◆ **EXTRACTED MATERIAL**
==================================================

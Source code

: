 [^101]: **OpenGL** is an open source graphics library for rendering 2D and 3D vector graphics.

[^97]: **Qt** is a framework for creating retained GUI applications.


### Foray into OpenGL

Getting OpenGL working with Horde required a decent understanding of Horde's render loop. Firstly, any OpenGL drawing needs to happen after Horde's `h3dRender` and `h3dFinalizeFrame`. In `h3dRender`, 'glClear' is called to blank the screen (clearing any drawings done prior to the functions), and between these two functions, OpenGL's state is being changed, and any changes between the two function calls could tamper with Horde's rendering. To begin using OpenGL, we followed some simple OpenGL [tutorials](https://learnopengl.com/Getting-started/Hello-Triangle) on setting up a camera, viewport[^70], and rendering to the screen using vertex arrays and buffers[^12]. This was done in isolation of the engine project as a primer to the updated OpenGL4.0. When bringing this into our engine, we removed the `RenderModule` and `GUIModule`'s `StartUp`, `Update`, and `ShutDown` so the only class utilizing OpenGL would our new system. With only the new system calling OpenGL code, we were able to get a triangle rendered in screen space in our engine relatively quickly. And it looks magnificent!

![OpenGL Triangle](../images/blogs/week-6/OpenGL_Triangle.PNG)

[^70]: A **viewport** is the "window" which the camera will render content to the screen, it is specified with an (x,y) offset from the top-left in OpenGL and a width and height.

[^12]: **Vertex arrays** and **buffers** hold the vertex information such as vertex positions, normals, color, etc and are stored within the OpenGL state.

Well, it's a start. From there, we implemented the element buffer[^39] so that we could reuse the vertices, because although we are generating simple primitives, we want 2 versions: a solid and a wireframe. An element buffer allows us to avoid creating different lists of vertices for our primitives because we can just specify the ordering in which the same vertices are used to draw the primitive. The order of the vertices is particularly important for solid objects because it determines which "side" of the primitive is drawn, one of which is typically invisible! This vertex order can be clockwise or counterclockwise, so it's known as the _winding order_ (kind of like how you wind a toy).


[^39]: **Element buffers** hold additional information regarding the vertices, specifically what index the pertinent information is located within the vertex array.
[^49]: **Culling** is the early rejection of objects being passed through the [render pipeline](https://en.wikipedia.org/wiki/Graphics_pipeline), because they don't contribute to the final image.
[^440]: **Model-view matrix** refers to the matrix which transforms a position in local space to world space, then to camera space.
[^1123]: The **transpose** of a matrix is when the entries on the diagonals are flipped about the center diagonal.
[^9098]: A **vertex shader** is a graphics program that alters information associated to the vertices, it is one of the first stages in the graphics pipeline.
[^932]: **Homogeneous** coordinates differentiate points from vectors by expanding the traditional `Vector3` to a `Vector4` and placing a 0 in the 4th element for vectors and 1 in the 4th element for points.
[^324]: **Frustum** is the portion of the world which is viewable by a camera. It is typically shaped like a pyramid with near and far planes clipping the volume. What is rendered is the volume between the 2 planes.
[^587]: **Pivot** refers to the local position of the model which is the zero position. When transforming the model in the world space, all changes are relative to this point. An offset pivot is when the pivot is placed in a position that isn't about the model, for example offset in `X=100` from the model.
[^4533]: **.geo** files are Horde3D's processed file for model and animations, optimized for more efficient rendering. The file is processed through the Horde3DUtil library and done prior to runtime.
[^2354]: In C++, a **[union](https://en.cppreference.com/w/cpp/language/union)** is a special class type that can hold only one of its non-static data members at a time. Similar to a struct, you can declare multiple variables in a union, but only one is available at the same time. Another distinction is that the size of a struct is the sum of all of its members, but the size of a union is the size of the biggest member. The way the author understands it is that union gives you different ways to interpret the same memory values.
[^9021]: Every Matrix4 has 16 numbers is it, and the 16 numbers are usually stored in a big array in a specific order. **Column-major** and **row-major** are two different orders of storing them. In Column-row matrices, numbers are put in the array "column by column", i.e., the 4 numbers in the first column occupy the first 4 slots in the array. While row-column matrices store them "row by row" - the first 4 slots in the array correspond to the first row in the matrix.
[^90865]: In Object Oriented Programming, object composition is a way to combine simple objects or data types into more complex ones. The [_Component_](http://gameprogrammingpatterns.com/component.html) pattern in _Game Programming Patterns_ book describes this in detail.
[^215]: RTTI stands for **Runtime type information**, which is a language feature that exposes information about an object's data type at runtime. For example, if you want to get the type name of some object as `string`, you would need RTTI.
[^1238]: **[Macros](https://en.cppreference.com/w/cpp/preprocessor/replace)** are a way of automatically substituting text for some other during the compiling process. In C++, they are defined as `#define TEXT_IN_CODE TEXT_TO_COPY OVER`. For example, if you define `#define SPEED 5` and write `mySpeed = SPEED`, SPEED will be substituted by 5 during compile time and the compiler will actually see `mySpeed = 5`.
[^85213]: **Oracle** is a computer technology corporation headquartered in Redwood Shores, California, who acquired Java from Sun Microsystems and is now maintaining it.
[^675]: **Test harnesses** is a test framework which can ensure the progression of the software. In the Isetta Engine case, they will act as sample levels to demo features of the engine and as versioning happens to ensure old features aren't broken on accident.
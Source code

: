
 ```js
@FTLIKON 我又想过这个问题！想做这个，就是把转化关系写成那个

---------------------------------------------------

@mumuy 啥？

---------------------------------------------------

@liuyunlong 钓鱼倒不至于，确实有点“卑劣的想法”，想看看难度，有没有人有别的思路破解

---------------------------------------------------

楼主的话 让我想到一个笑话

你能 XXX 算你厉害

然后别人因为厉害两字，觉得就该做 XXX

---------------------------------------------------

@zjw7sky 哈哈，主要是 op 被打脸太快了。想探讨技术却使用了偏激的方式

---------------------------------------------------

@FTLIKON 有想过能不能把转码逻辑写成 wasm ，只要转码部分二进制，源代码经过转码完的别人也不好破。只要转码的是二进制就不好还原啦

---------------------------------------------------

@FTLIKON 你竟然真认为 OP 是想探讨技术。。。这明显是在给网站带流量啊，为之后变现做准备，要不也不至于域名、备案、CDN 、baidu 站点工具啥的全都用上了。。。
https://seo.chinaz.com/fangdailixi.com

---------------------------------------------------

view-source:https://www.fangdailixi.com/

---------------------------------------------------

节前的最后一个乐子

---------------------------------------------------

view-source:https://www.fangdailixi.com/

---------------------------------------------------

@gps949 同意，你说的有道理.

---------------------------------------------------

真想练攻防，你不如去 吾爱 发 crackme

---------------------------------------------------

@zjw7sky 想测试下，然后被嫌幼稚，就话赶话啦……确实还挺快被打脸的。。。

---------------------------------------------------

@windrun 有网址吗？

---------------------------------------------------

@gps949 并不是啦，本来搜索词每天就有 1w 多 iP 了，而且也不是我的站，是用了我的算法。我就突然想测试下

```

==================================================

◆ **TASK DESCRIPTION**
Would you transcribe every entry exactly?

◆ **ANSWER SECTION**
Source code

: [^101]: **OpenGL** is an open source graphics library for rendering 2D and 3D vector graphics.

[^97]: **Qt** is a framework for creating retained GUI applications.


### Foray into OpenGL

Getting OpenGL working with Horde required a decent understanding of Horde's render loop. Firstly, any OpenGL drawing needs to happen after Horde's `h3dRender` and `h3dFinalizeFrame`. In `h3dRender`, 'glClear' is called to blank the screen (clearing any drawings done prior to the functions), and between these two functions, OpenGL's state is being changed, and any changes between the two function calls could tamper with Horde's rendering. To begin using OpenGL, we followed some simple OpenGL [tutorials](https://learnopengl.com/Getting-started/Hello-Triangle) on setting up a camera, viewport[^70], and rendering to the screen using vertex arrays and buffers[^12]. This was done in isolation of the engine project as a primer to the updated OpenGL4.0. When bringing this into our engine, we removed the `RenderModule` and `GUIModule`'s `StartUp`, `Update`, and `ShutDown` so the only class utilizing OpenGL would our new system. With only the new system calling OpenGL code, we were able to get a triangle rendered in screen space in our engine relatively quickly. And it looks magnificent!

![OpenGL Triangle](../images/blogs/week-6/OpenGL_Triangle.PNG)

[^70]: A **viewport** is the "window" which the camera will render content to the screen, it is specified with an (x,y) offset from the top-left in OpenGL and a width and height.

[^12]: **Vertex arrays** and **buffers** hold the vertex information such as vertex positions, normals, color, etc and are stored within the OpenGL state.

Well, it's a start. From there, we implemented the element buffer[^39] so that we could reuse the vertices, because although we are generating simple primitives, we want 2 versions: a solid and a wireframe. An element buffer allows us to avoid creating different lists of vertices for our primitives because we can just specify the ordering in which the same vertices are used to draw the primitive. The order of the vertices is particularly important for solid objects because it determines which "side" of the primitive is drawn, one of which is typically invisible! This vertex order can be clockwise or counterclockwise, so it's known as the _winding order_ (kind of like how you wind a toy).


[^39]: **Element buffers** hold additional information regarding the vertices, specifically what index the pertinent information is located within the vertex array.
[^49]: **Culling** is the early rejection of objects being passed through the [render pipeline](https://en.wikipedia.org/wiki/Graphics_pipeline), because they don't contribute to the final image.
[^440]: **Model-view matrix** refers to the matrix which transforms a position in local space to world space, then to camera space.
[^1123]: The **transpose** of a matrix is when the entries on the diagonals are flipped about the center diagonal.
[^9098]: A **vertex shader** is a graphics program that alters information associated to the vertices, it is one of the first stages in the graphics pipeline.
[^932]: **Homogeneous** coordinates differentiate points from vectors by expanding the traditional `Vector3` to a `Vector4` and placing a 0 in the 4th element for vectors and 1 in the 4th element for points.
[^324]: **Frustum** is the portion of the world which is viewable by a camera. It is typically shaped like a pyramid with near and far planes clipping the volume. What is rendered is the volume between the 2 planes.
[^587]: **Pivot** refers to the local position of the model which is the zero position. When transforming the model in the world space, all changes are relative to this point. An offset pivot is when the pivot is placed in a position that isn't about the model, for example offset in `X=100` from the model.
[^4533]: **.geo** files are Horde3D's processed file for model and animations, optimized for more efficient rendering. The file is processed through the Horde3DUtil library and done prior to runtime.
[^2354]: In C++, a **[union](https://en.cppreference.com/w/cpp/language/union)** is a special class type that can hold only one of its non-static data members at a time. Similar to a struct, you can declare multiple variables in a union, but only one is available at the same time. Another distinction is that the size of a struct is the sum of all of its members, but the size of a union is the size of the biggest member. The way the author understands it is that union gives you different ways to interpret the same memory values.
[^9021]: Every Matrix4 has 16 numbers is it, and the 16 numbers are usually stored in a big array in a specific order. **Column-major** and **row-major** are two different orders of storing them. In Column-row matrices, numbers are put in the array "column by column", i.e., the 4 numbers in the first column occupy the first 4 slots in the array. While row-column matrices store them "row by row" - the first 4 slots in the array correspond to the first row in the matrix.
[^90865]: In Object Oriented Programming, object composition is a way to combine simple objects or data types into more complex ones. The [_Component_](http://gameprogrammingpatterns.com/component.html) pattern in _Game Programming Patterns_ book describes this in detail.
[^215]: RTTI stands for **Runtime type information**, which is a language feature that exposes information about an object's data type at runtime. For example, if you want to get the type name of some object as `string`, you would need RTTI.
[^1238]: **[Macros](https://en.cppreference.com/w/cpp/preprocessor/replace)** are a way of automatically substituting text for some other during the compiling process. In C++, they are defined as `#define TEXT_IN_CODE TEXT_TO_COPY OVER`. For example, if you define `#define SPEED 5` and write `mySpeed = SPEED`, SPEED will be substituted by 5 during compile time and the compiler will actually see `mySpeed = 5`.
[^85213]: **Oracle** is a computer technology corporation headquartered in Redwood Shores, California, who acquired Java from Sun Microsystems and is now maintaining it.
[^675]: **Test harnesses** is a test framework which can ensure the progression of the software. In the Isetta Engine case, they will act as sample levels to demo features of the engine and as versioning happens to ensure old features aren't broken on accident.
Source code

:
 ```js
@FTLIKON 我又想过这个问题！想做这个，就是把转化关系写成那个

---------------------------------------------------

@mumuy 啥？

---------------------------------------------------

@liuyunlong 钓鱼倒不至于，确实有点“卑劣的想法”，想看看难度，有没有人有别的思路破解

---------------------------------------------------

楼主的话 让我想到一个笑话

你能 XXX 算你厉害

然后别人因为厉害两字，觉得就该做 XXX

---------------------------------------------------

@zjw7sky 哈哈，主要是 op 被打脸太快了。想探讨技术却使用了偏激的方式

---------------------------------------------------

@FTLIKON 有想过能不能把转码逻辑写成 wasm ，只要转码部分二进制，源代码经过转码完的别人也不好破。只要转码的是二进制就不好还原啦

---------------------------------------------------

@FTLIKON 你竟然真认为 OP 是想探讨技术。。。这明显是在给网站带流量啊，为之后变现做准备，要不也不至于域名、备案、CDN 、baidu 站点工具啥的全都用上了。。。
https://seo.chinaz.com/fangdailixi.com

---------------------------------------------------

view-source:https://www.fangdailixi.com/

---------------------------------------------------

节前的最后一个乐子

---------------------------------------------------

view-source:https://www.fangdailixi.com/

---------------------------------------------------

@gps949 同意，你说的有道理.

---------------------------------------------------

真想练攻防，你不如去 吾爱 发 crackme

---------------------------------------------------

@zjw7sky 想测试下，然后被嫌幼稚，就话赶话啦……确实还挺快被打脸的。。。

---------------------------------------------------

@windrun 有网址吗？

---------------------------------------------------

@gps949 并不是啦，本来搜索词每天就有 1w 多 iP 了，而且也不是我的站，是用了我的算法。我就突然想测试下

```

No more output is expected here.